#### Your goal
The lines needed are those below that contain the word "bulunan"; copy each one.

#### Information shown
--- START ---

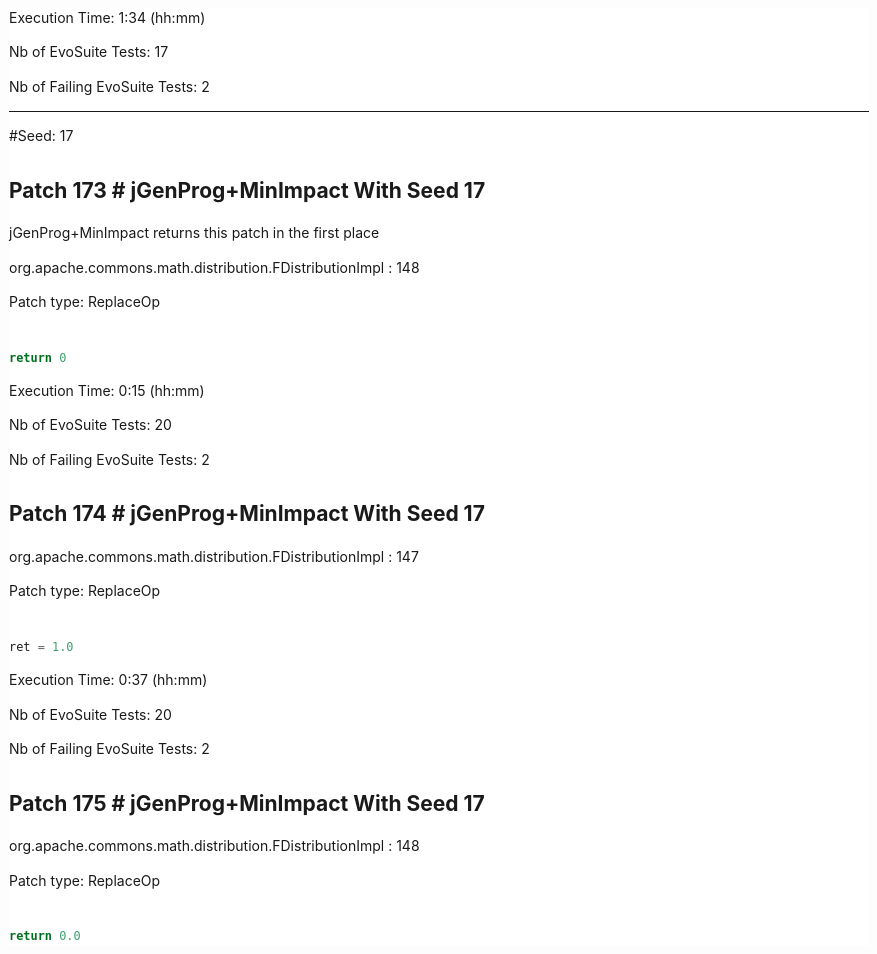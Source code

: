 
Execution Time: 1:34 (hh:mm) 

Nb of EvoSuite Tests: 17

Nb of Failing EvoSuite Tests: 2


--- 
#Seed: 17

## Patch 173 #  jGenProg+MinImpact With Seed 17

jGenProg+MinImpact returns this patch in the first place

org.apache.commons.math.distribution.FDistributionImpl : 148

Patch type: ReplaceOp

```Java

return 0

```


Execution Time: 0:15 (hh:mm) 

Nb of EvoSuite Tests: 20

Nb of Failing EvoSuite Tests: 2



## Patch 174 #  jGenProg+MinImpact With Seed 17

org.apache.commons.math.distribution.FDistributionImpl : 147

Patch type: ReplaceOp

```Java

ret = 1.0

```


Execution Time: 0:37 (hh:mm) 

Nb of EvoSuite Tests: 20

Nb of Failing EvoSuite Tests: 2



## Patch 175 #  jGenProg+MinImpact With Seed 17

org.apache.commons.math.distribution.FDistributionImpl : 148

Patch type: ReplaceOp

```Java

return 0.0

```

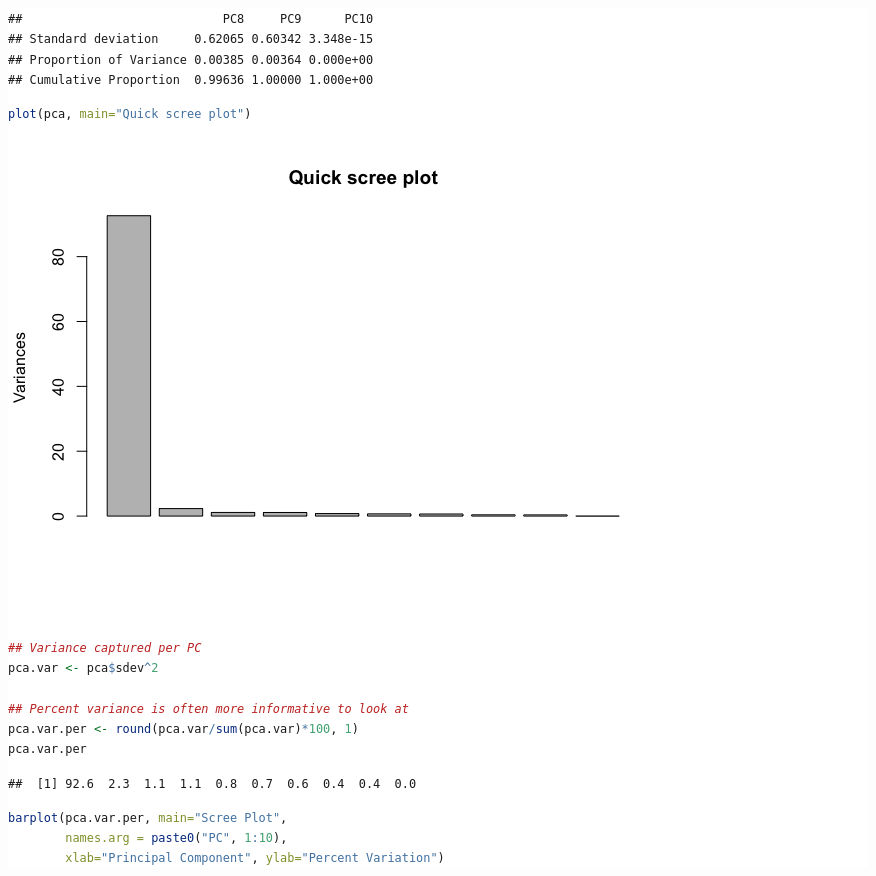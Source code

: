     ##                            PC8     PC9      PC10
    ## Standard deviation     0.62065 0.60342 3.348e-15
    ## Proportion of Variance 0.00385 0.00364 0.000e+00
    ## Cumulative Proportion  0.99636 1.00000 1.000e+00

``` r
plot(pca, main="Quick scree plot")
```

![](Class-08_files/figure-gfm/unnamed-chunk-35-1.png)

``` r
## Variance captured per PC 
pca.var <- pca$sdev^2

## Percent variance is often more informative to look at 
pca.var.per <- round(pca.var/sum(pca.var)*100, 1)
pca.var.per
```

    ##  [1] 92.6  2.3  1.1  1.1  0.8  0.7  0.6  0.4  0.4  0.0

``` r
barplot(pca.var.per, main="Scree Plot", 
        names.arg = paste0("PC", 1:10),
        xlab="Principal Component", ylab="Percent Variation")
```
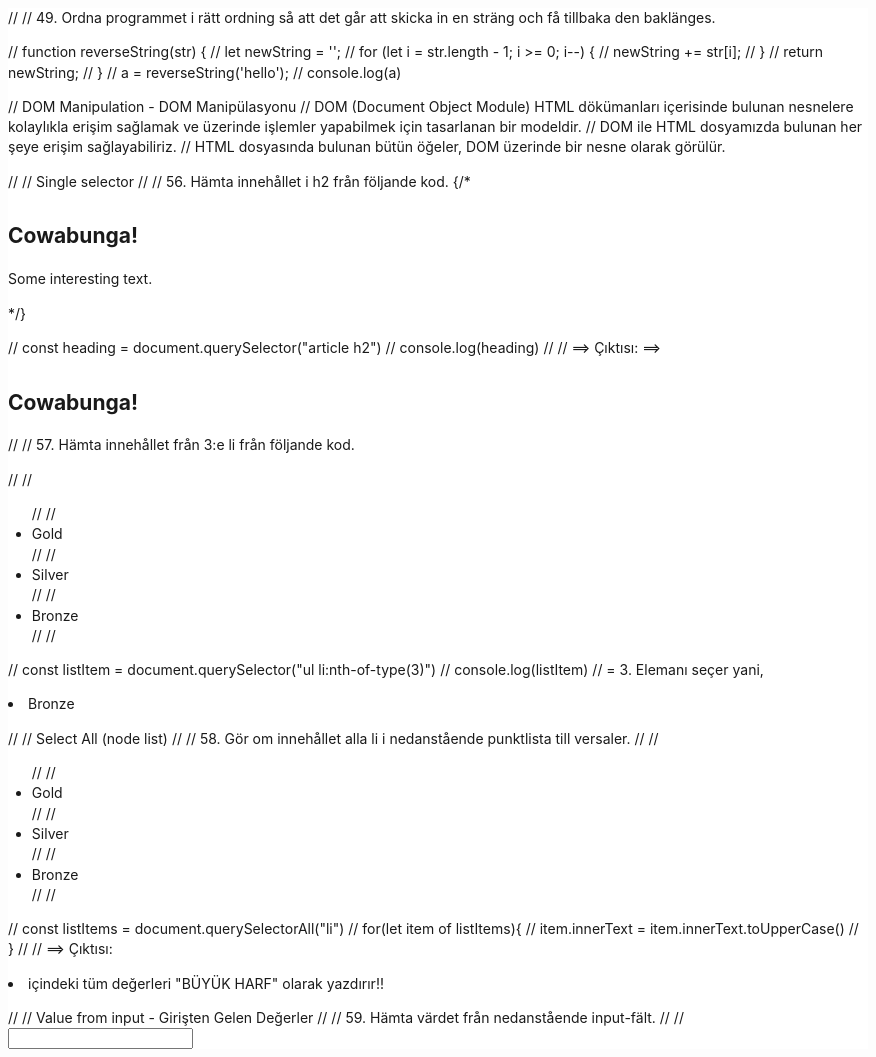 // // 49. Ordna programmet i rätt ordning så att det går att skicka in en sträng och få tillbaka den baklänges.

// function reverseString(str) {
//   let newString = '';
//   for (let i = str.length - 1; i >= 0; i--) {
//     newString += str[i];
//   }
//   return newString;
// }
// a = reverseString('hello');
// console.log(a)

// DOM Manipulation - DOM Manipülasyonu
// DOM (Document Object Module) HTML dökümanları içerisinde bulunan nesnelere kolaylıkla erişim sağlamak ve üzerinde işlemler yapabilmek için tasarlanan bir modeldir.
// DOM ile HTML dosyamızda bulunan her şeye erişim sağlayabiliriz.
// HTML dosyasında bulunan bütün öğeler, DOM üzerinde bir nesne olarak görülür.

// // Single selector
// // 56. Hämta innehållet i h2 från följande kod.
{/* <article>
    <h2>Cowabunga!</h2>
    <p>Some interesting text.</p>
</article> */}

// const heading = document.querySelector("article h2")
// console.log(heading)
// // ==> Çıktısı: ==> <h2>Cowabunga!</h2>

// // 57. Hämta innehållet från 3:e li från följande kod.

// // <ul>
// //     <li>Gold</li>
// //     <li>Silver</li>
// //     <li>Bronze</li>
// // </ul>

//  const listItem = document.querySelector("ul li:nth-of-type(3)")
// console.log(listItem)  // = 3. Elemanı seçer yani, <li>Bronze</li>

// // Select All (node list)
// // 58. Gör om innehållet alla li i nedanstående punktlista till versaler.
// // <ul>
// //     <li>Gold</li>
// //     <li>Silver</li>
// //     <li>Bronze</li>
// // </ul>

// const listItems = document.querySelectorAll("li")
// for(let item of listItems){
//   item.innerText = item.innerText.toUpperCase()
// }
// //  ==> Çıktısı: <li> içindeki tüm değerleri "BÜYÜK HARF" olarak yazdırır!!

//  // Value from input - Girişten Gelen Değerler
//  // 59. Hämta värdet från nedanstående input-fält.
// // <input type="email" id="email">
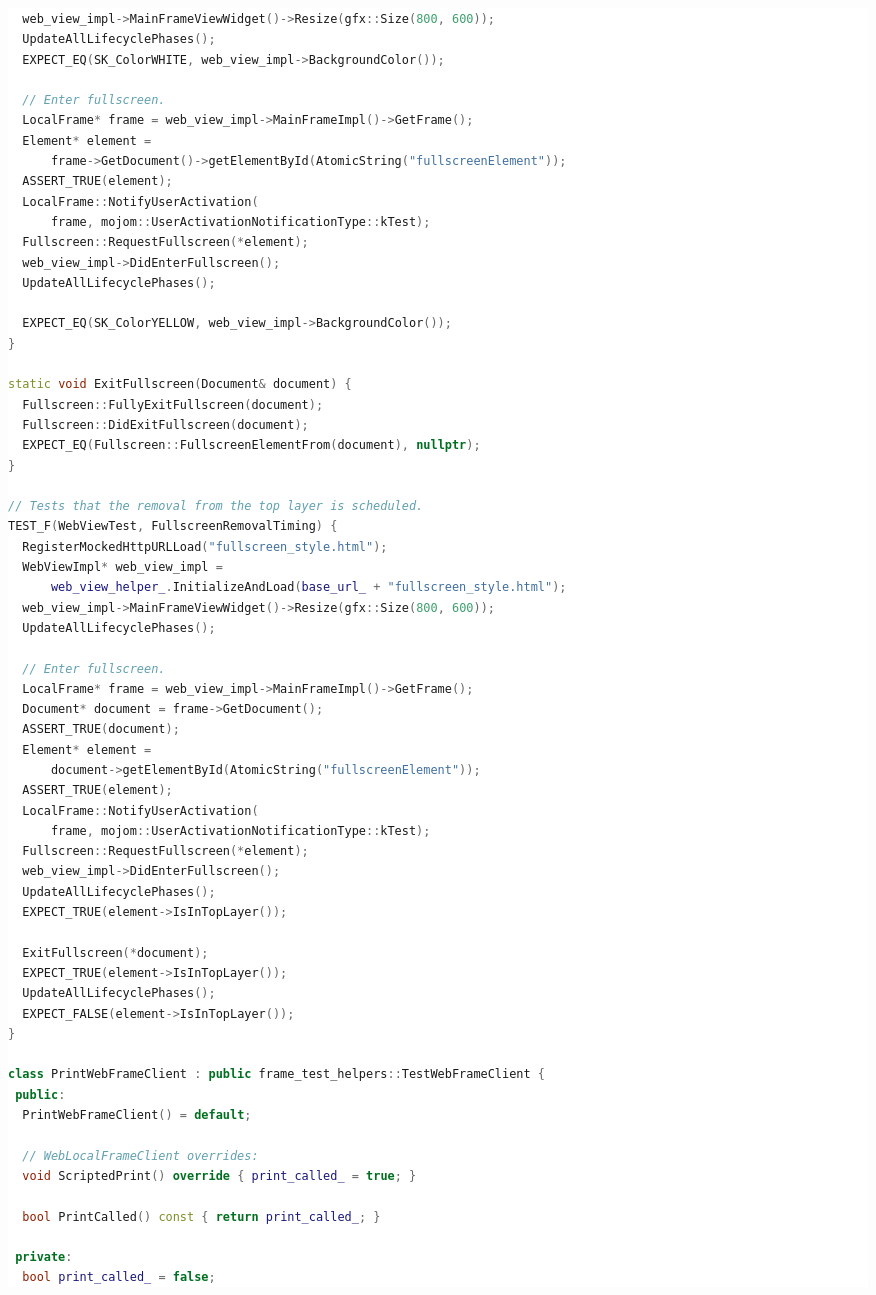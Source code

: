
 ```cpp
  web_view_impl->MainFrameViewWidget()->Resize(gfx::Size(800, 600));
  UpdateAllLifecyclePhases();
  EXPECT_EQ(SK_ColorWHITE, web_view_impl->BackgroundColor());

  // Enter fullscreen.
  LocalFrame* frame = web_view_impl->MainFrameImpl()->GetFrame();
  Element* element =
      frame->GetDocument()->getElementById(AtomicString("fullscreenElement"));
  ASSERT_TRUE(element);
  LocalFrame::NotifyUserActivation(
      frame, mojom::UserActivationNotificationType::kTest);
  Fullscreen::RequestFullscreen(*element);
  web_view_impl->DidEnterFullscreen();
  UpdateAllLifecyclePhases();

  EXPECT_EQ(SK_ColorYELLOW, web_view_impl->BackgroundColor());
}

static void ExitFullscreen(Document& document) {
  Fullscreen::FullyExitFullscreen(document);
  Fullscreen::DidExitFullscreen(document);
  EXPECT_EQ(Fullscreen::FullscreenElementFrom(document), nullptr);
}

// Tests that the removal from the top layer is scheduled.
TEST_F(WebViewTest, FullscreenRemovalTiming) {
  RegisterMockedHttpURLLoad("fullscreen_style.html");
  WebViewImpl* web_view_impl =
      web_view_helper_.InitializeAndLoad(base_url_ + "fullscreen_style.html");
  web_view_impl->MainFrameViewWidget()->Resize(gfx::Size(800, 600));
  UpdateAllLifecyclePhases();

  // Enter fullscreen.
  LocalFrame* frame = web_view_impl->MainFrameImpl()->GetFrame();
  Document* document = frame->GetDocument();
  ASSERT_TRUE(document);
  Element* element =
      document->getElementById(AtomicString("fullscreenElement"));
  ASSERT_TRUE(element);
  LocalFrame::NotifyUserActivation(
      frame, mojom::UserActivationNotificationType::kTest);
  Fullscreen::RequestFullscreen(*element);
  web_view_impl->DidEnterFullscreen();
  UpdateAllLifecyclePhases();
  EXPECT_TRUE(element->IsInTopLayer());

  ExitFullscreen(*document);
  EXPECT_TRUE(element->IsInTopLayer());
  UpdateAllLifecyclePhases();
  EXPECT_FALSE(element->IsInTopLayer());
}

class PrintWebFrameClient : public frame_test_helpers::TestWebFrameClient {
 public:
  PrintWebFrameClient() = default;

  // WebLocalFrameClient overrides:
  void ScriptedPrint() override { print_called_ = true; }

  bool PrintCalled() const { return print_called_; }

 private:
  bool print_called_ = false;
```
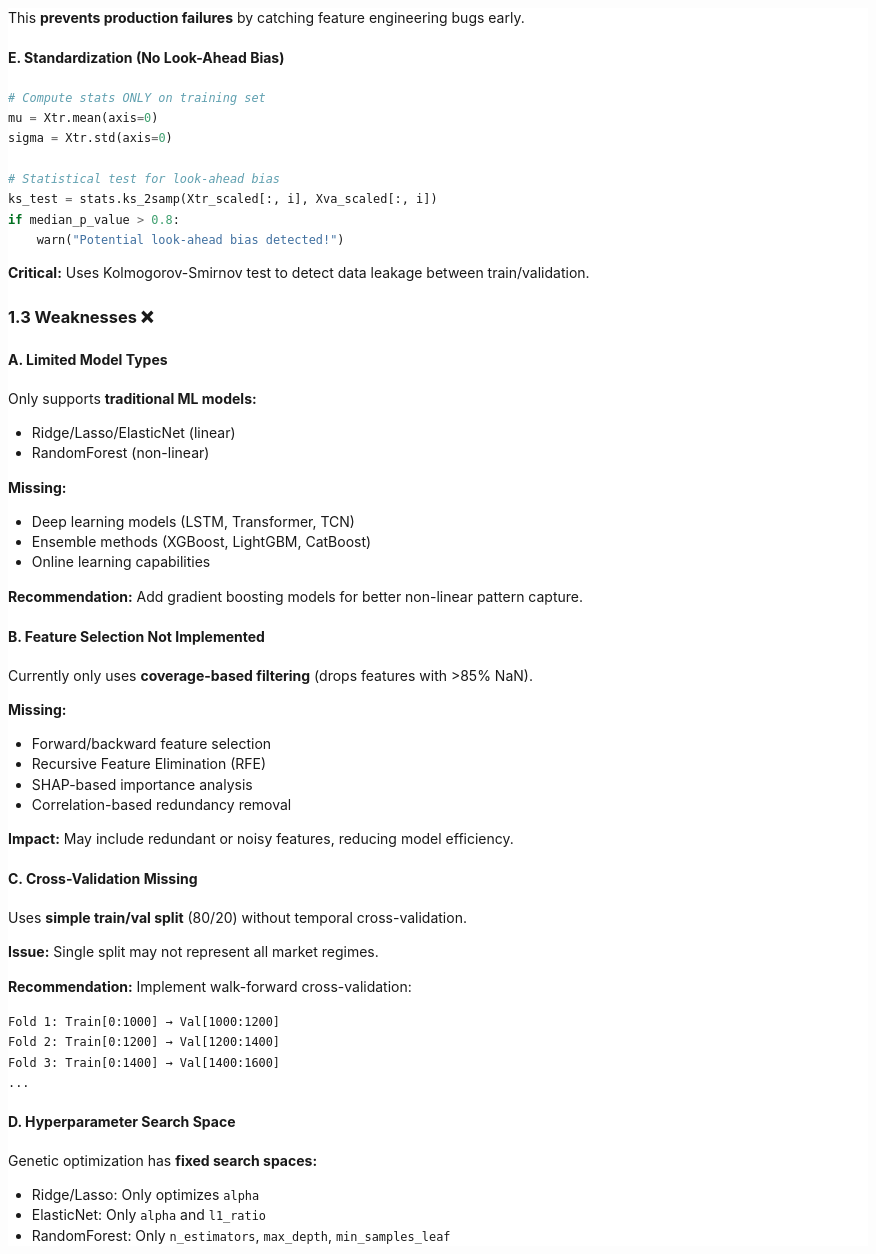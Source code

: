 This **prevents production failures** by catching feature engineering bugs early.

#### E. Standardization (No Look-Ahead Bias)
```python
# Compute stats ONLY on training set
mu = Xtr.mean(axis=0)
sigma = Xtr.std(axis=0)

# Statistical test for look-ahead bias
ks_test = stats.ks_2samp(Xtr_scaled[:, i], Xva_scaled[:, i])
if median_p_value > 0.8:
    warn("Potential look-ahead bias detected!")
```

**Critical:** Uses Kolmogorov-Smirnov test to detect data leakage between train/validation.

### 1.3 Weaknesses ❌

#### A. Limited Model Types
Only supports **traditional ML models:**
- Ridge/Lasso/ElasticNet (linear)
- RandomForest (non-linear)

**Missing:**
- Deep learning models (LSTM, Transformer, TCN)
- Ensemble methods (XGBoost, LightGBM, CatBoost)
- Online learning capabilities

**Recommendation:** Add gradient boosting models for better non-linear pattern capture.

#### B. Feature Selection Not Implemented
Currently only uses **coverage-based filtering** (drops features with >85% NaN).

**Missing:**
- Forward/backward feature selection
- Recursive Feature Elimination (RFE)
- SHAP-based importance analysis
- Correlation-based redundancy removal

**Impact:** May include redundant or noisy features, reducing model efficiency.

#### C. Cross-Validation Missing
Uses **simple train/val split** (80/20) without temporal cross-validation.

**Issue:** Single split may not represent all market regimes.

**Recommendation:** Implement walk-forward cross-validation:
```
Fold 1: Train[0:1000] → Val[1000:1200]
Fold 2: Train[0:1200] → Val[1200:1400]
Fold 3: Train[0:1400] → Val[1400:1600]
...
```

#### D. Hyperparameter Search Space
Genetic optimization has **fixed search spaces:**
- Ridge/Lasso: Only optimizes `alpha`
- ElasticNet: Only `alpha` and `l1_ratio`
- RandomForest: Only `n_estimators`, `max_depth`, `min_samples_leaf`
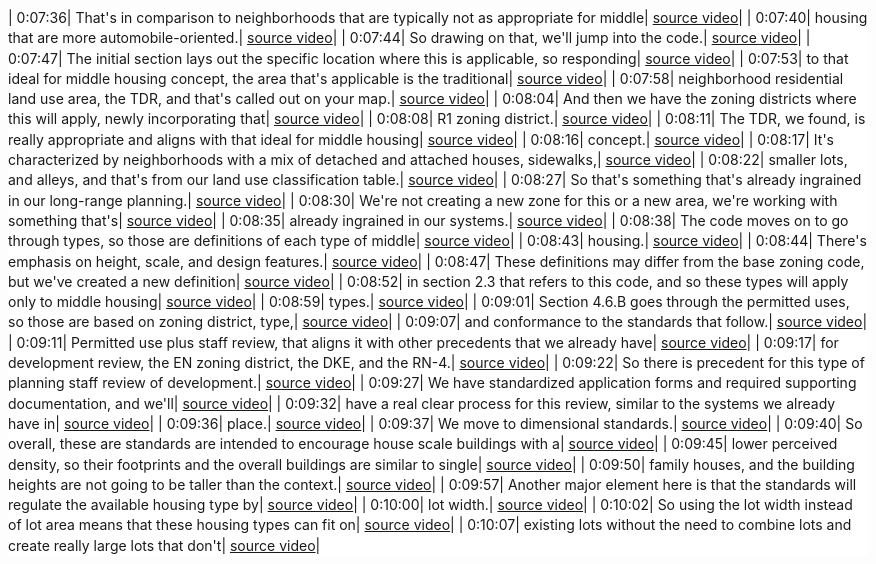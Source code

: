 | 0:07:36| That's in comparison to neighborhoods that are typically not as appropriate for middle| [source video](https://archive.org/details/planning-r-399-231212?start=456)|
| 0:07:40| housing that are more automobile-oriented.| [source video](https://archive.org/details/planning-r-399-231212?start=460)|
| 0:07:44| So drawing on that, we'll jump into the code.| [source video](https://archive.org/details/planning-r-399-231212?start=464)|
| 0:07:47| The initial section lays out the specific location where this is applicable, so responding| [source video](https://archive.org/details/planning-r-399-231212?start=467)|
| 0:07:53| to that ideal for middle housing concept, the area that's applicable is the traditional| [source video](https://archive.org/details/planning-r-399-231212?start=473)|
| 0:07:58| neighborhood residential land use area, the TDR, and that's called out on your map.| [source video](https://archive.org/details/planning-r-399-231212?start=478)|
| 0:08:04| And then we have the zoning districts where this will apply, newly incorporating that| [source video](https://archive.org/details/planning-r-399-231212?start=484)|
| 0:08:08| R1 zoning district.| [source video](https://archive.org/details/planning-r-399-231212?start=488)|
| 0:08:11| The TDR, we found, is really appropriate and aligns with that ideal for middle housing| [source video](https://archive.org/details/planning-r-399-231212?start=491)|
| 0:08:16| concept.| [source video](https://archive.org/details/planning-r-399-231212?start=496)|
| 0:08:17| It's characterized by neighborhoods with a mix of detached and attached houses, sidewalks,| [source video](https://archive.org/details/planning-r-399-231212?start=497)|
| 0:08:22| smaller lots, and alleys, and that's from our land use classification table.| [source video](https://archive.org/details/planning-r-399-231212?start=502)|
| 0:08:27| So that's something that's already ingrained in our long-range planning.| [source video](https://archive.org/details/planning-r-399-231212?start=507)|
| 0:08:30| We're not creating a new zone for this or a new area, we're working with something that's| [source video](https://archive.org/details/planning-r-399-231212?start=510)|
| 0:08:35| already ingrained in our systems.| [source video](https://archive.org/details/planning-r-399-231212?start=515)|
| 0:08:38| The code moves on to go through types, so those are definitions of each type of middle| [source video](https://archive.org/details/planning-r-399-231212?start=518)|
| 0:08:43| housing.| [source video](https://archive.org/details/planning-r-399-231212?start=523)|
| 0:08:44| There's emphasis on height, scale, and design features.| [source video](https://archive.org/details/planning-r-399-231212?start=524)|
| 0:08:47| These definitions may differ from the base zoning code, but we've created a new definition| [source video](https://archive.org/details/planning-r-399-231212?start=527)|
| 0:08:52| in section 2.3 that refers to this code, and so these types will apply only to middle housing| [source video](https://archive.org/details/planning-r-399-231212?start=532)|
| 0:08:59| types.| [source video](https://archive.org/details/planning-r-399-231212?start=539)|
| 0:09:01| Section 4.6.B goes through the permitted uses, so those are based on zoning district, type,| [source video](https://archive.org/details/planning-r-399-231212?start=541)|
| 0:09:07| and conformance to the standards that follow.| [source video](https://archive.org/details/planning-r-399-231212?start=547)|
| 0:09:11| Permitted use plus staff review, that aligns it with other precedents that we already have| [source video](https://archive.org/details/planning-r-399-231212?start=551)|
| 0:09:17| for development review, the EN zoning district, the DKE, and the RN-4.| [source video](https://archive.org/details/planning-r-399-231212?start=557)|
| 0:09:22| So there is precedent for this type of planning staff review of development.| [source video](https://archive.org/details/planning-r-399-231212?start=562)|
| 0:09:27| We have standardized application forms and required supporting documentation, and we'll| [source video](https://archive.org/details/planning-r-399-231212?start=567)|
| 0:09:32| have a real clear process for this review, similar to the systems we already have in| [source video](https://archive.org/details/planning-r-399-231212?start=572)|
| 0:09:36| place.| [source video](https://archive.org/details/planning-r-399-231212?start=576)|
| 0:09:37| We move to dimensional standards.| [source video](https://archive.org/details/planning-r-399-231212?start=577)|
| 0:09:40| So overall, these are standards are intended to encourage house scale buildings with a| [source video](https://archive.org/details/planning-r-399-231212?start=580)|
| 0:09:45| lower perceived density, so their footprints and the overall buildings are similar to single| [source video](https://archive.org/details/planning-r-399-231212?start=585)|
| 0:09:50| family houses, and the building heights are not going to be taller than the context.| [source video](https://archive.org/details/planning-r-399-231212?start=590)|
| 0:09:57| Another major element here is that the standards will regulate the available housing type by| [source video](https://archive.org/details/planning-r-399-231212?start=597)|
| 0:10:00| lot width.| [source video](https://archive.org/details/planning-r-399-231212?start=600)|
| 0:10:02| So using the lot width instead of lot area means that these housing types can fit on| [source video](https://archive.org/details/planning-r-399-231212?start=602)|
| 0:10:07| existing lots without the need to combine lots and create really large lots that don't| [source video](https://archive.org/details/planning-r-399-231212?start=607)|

--- END ---

#### Answer below
// DOM (Document Object Module) HTML dökümanları içerisinde bulunan nesnelere kolaylıkla erişim sağlamak ve üzerinde işlemler yapabilmek için tasarlanan bir modeldir.
// DOM ile HTML dosyamızda bulunan her şeye erişim sağlayabiliriz.
// HTML dosyasında bulunan bütün öğeler, DOM üzerinde bir nesne olarak görülür.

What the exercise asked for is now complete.